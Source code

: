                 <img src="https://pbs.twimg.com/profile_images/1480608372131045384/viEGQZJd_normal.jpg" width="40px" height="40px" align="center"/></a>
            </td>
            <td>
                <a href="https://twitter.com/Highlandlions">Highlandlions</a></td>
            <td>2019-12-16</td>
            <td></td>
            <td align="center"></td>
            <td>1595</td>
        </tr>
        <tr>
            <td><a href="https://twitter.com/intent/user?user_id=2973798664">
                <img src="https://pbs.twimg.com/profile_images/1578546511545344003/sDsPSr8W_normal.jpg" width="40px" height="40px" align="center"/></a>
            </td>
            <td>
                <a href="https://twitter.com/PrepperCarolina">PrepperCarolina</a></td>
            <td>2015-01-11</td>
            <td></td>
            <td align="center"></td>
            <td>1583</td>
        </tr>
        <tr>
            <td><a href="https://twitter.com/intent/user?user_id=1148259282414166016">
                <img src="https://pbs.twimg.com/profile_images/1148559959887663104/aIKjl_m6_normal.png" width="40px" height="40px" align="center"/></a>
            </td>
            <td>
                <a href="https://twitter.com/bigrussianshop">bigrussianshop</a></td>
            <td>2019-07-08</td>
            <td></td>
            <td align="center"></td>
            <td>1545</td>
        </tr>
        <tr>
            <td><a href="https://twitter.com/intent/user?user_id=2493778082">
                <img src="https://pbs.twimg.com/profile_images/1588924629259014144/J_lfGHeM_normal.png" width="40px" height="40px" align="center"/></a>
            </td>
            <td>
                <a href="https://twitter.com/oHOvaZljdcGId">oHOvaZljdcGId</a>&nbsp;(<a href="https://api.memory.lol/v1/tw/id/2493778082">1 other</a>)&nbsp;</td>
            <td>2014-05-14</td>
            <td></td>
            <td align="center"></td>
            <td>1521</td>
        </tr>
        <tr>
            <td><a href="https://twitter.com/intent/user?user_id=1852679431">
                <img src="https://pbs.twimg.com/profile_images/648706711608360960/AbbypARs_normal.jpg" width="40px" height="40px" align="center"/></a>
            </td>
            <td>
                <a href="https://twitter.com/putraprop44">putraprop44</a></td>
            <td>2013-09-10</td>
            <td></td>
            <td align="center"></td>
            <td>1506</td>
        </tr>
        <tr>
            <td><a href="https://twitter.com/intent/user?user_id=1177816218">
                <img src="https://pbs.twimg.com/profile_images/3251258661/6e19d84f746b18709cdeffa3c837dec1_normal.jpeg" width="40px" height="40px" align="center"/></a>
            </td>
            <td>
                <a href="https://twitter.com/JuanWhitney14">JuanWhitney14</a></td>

Task requirements =>
Among the lines above, show every one that contains the string "twitter".

Solution to the exercise =>
                <a href="https://twitter.com/Highlandlions">Highlandlions</a></td>
            <td><a href="https://twitter.com/intent/user?user_id=2973798664">
                <a href="https://twitter.com/PrepperCarolina">PrepperCarolina</a></td>
            <td><a href="https://twitter.com/intent/user?user_id=1148259282414166016">
                <a href="https://twitter.com/bigrussianshop">bigrussianshop</a></td>
            <td><a href="https://twitter.com/intent/user?user_id=2493778082">
                <a href="https://twitter.com/oHOvaZljdcGId">oHOvaZljdcGId</a>&nbsp;(<a href="https://api.memory.lol/v1/tw/id/2493778082">1 other</a>)&nbsp;</td>
            <td><a href="https://twitter.com/intent/user?user_id=1852679431">
                <a href="https://twitter.com/putraprop44">putraprop44</a></td>
            <td><a href="https://twitter.com/intent/user?user_id=1177816218">
                <a href="https://twitter.com/JuanWhitney14">JuanWhitney14</a></td>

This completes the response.